6:00 AM, on the dot. I’m good.
The first door to the left is Mandy’s room, the youngest. At seven and eleven-twelfths, as she regularly reminds us, she is already expressing an impressive defiance of the stereotypes she has been forced into by being born a girl. She regularly pleads with her brother to use his skateboard r be allowed to play basketball with him and his friends. He rarely allows it; It’s not cool to hang out with your sister, he says. She wants to grow up and be the first female player in the NFL. I won’t allow either of my kids to play such a dangerous sport, but we bought her a skateboard and her own basketball and signed her up for the local youth basketball.
I check that her alarm clock is on, lean over and kiss her forehead. My little angel. There is no better way to start a day.
The next stop is James Junior’s room. At almost 13, Junior believes he knows everything, like what music is supposed to sound like. If Mandy is my Angel, then he would be my little Demon. He moved into a phase of black; even dyed his hair. His older friends did the same and I figure he’s just following suit. I can’t complain, though; at least his clothes match now. It’s a step up from the brown sweater/neon green pant combo he wore last year.
No matter his behavior, though, he still understands the importance of preparation for the future and is maintaining straight A’s. So long as he stays out of trouble with the law and keeps his room clean, I can let the rest slide.

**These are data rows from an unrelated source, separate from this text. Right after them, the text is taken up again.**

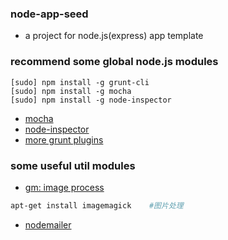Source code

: ### node-app-seed
* a project for node.js(express) app template

### recommend some global node.js modules
```
[sudo] npm install -g grunt-cli
[sudo] npm install -g mocha
[sudo] npm install -g node-inspector
```

* [mocha](https://github.com/visionmedia/mocha)
* [node-inspector](https://github.com/node-inspector/node-inspector)
* [more grunt plugins](http://gruntjs.com/plugins)

### some useful util modules
* [gm: image process](https://github.com/aheckmann/gm)

```bash
apt-get install imagemagick    #图片处理
```

* [nodemailer](https://github.com/andris9/Nodemailer)
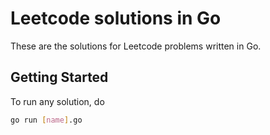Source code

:# Leetcode solutions in Go

These are the solutions for Leetcode problems written in Go.

## Getting Started

To run any solution, do

```bash
go run [name].go
```
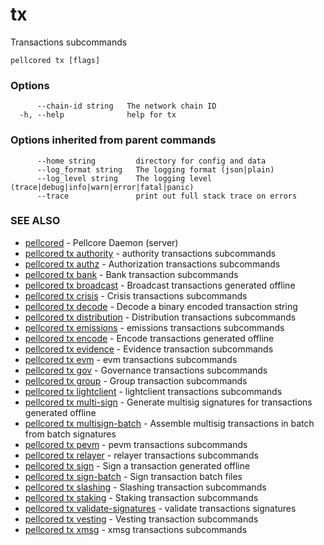 # tx

Transactions subcommands

```
pellcored tx [flags]
```

### Options

```
      --chain-id string   The network chain ID
  -h, --help              help for tx
```

### Options inherited from parent commands

```
      --home string         directory for config and data 
      --log_format string   The logging format (json|plain) 
      --log_level string    The logging level (trace|debug|info|warn|error|fatal|panic) 
      --trace               print out full stack trace on errors
```

### SEE ALSO

* [pellcored](pellcored.md)	 - Pellcore Daemon (server)
* [pellcored tx authority](pellcored_tx_authority.md)	 - authority transactions subcommands
* [pellcored tx authz](pellcored_tx_authz.md)	 - Authorization transactions subcommands
* [pellcored tx bank](pellcored_tx_bank.md)	 - Bank transaction subcommands
* [pellcored tx broadcast](pellcored_tx_broadcast.md)	 - Broadcast transactions generated offline
* [pellcored tx crisis](pellcored_tx_crisis.md)	 - Crisis transactions subcommands
* [pellcored tx decode](pellcored_tx_decode.md)	 - Decode a binary encoded transaction string
* [pellcored tx distribution](pellcored_tx_distribution.md)	 - Distribution transactions subcommands
* [pellcored tx emissions](pellcored_tx_emissions.md)	 - emissions transactions subcommands
* [pellcored tx encode](pellcored_tx_encode.md)	 - Encode transactions generated offline
* [pellcored tx evidence](pellcored_tx_evidence.md)	 - Evidence transaction subcommands
* [pellcored tx evm](pellcored_tx_evm.md)	 - evm transactions subcommands
* [pellcored tx gov](pellcored_tx_gov.md)	 - Governance transactions subcommands
* [pellcored tx group](pellcored_tx_group.md)	 - Group transaction subcommands
* [pellcored tx lightclient](pellcored_tx_lightclient.md)	 - lightclient transactions subcommands
* [pellcored tx multi-sign](pellcored_tx_multi-sign.md)	 - Generate multisig signatures for transactions generated offline
* [pellcored tx multisign-batch](pellcored_tx_multisign-batch.md)	 - Assemble multisig transactions in batch from batch signatures
* [pellcored tx pevm](pellcored_tx_pevm.md)	 - pevm transactions subcommands
* [pellcored tx relayer](pellcored_tx_relayer.md)	 - relayer transactions subcommands
* [pellcored tx sign](pellcored_tx_sign.md)	 - Sign a transaction generated offline
* [pellcored tx sign-batch](pellcored_tx_sign-batch.md)	 - Sign transaction batch files
* [pellcored tx slashing](pellcored_tx_slashing.md)	 - Slashing transaction subcommands
* [pellcored tx staking](pellcored_tx_staking.md)	 - Staking transaction subcommands
* [pellcored tx validate-signatures](pellcored_tx_validate-signatures.md)	 - validate transactions signatures
* [pellcored tx vesting](pellcored_tx_vesting.md)	 - Vesting transaction subcommands
* [pellcored tx xmsg](pellcored_tx_xmsg.md)	 - xmsg transactions subcommands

Junior has asked me to stop sneaking into his room and giving him good-bye kisses. So, I give him a hello kiss on the forehead. I always sigh when I brush his hair aside; it hasn’t been as soft since he started dying it and straightening it. He used to have golden curls that bounced when he ran around, like a little Greek prince. It’s a sad change, but it seems to make him happy – I think.
The door closes silently as I exit, slipping out backward to prolong my exposure to my son. As I turn around to head back into my own room, I find Marcy, her arms outstretched and ready to pounce. She wraps herself around me, pressing her head into my chest.
“Good morning, my husband.” Twelve years of marriage and she has greeted me this way every single morning. If I was out of town, she would call me at exactly six twenty and her first words were always “good morning, my husband.”
I love it.
“Good mrrmrr, mff” I respond between our lips. It is still the cutest thing to see her pull herself onto her tiptoes and stretch up to kiss me. I’m almost a full foot taller than her.
“Good morning, my wife,” I repeat as she lowers herself back onto her heels. She smiles sweetly and turns, moving back into our bedroom. “I should be home no later than six today,” I inform her. “If traffic permits.”
“Dinner will be ready,” the sheets ruffle as she tucks herself back into bed. “I need to order out, I have an appointment at three for the Wellington place. Someone is actually interested.” She groans, a long, drawn out, satisfied groan as she settles comfortably back under the sheets.
“You’re the best, that’s why they gave it to you.” I blow her a kiss and tell her I love her. She returns the sentiment and I head back downstairs, through the kitchen, and into the garage, only stopping to grab my jacket from the coat closet.
Avoiding boxes and toys, I round the mini-van and climb into my SUV. Next to it is my ruby red Ferarri, a gift for myself the other year. I stare longingly.
This weekend – you and me. We’ll take Marcy someplace nice.
I start the engine, revving it up as the garage door opens. By six-thirty I am on the freeway, Northbound for the city; and by six-fifty, I am slowing to a stop behind a line of cars.